** ENTRIES PROVIDED follows **

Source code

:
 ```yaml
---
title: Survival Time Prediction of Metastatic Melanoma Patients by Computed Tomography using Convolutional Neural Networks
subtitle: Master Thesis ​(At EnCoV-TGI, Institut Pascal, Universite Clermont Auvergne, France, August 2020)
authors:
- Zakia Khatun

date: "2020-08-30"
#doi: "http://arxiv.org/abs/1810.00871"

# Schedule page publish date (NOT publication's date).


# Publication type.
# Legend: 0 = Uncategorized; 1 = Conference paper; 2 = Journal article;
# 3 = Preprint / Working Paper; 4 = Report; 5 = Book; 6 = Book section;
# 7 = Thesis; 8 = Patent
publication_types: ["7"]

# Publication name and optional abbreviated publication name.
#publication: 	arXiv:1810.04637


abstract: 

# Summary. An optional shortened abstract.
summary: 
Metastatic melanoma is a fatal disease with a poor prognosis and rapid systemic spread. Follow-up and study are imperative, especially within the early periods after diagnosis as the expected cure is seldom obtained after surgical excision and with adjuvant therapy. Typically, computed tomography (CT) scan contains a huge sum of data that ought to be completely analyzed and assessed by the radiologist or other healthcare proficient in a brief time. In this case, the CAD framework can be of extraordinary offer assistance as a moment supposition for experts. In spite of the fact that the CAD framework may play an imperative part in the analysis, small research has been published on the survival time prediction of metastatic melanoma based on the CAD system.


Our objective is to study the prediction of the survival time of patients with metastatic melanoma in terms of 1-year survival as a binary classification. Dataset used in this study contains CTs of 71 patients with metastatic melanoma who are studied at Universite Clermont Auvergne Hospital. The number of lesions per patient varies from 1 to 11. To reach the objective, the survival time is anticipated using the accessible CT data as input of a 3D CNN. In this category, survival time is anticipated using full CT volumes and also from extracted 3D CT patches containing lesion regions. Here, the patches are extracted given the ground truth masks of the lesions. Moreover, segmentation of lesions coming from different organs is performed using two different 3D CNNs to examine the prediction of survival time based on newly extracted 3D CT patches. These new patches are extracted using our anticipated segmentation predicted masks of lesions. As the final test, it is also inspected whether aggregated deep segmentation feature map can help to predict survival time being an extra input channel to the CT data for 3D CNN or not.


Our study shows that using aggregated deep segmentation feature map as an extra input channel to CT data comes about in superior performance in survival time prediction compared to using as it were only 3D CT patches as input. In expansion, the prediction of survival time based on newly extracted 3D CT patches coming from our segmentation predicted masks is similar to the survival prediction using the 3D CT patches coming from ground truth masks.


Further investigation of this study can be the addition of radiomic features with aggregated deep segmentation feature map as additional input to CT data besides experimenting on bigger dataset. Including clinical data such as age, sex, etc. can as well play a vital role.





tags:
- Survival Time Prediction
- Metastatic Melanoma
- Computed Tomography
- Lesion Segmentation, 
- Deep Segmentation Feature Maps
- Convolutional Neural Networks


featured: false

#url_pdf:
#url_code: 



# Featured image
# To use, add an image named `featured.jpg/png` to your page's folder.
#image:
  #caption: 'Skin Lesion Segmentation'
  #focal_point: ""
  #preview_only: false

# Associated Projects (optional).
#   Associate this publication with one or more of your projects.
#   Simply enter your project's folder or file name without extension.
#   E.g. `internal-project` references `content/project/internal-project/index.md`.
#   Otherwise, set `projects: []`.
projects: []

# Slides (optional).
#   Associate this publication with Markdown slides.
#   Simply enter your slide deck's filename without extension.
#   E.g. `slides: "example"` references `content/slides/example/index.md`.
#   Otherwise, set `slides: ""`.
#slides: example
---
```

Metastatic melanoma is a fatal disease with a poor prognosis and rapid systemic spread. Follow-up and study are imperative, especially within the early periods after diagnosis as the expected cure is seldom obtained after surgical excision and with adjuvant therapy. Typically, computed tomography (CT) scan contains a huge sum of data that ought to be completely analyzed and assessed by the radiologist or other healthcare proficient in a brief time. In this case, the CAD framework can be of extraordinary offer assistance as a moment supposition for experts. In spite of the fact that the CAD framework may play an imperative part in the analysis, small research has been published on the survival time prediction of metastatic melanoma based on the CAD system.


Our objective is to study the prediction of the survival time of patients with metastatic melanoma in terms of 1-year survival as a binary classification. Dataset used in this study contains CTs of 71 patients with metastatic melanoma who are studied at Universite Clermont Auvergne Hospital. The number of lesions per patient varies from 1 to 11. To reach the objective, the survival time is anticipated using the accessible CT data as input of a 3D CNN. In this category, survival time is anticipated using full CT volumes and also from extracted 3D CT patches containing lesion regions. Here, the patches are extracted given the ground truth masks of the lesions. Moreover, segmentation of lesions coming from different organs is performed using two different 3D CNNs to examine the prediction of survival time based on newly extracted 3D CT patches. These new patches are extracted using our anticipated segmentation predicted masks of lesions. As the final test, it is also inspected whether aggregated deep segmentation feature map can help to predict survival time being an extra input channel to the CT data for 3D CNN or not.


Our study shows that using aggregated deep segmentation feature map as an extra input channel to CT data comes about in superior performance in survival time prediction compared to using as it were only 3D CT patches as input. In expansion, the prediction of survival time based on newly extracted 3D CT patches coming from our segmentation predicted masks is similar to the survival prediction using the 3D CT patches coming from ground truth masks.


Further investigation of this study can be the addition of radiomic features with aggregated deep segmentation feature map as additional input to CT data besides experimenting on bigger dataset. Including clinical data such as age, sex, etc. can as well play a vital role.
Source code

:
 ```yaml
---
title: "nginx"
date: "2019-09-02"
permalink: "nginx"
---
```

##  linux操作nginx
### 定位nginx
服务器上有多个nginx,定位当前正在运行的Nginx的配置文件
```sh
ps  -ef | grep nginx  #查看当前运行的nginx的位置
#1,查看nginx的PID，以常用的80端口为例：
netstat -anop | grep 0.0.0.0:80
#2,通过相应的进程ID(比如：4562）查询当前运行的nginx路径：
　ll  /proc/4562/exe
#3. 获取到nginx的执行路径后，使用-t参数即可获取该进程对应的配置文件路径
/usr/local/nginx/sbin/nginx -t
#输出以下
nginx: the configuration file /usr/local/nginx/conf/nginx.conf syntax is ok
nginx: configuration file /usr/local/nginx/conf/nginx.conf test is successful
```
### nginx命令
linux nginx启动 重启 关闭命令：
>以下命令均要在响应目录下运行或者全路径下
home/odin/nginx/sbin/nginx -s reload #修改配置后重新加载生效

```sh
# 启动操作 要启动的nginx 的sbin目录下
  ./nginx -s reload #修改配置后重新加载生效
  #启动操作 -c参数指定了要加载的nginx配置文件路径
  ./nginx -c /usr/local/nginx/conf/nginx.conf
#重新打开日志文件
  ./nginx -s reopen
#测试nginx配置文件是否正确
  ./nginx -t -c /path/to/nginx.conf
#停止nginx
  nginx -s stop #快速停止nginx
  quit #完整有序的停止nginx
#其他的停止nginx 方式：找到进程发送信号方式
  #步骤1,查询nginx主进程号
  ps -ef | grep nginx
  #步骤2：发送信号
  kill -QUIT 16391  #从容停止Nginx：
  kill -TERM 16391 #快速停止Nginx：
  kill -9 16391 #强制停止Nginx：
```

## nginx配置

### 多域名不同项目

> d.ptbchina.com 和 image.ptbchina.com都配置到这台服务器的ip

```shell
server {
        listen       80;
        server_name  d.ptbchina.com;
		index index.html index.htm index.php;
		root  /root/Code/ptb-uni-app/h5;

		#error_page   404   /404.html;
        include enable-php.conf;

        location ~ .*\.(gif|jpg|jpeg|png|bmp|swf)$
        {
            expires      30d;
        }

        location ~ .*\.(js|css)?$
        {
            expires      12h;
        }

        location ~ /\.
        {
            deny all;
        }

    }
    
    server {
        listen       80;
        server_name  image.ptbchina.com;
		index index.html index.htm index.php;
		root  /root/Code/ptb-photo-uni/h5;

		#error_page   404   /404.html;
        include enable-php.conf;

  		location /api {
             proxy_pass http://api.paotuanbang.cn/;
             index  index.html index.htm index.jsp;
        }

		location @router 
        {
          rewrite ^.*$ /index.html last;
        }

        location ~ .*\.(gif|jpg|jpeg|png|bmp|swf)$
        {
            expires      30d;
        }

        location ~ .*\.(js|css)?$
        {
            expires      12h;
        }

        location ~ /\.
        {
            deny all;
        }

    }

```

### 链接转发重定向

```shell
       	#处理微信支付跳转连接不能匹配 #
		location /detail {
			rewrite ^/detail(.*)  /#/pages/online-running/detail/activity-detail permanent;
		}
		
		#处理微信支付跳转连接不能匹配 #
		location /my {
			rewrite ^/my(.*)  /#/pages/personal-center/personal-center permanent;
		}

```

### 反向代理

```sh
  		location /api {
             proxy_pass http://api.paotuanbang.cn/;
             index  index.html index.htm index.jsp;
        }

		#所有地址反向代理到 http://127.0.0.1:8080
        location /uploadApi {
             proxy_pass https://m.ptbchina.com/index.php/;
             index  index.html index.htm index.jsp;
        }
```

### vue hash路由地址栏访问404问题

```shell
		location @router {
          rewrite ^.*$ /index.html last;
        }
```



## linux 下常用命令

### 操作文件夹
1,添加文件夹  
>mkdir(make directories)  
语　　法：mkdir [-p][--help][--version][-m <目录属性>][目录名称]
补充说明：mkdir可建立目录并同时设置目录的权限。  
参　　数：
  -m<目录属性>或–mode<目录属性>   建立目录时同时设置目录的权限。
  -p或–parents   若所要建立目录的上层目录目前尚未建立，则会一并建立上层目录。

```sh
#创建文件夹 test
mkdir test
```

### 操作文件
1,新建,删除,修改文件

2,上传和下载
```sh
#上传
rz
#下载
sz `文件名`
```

** End of ENTRIES PROVIDED **

● TASK INSTRUCTIONS
Go through the data and return each line where the word "Simply" appears.

● EXERCISE SOLUTION
#   Simply enter your project's folder or file name without extension.
#   Simply enter your slide deck's filename without extension.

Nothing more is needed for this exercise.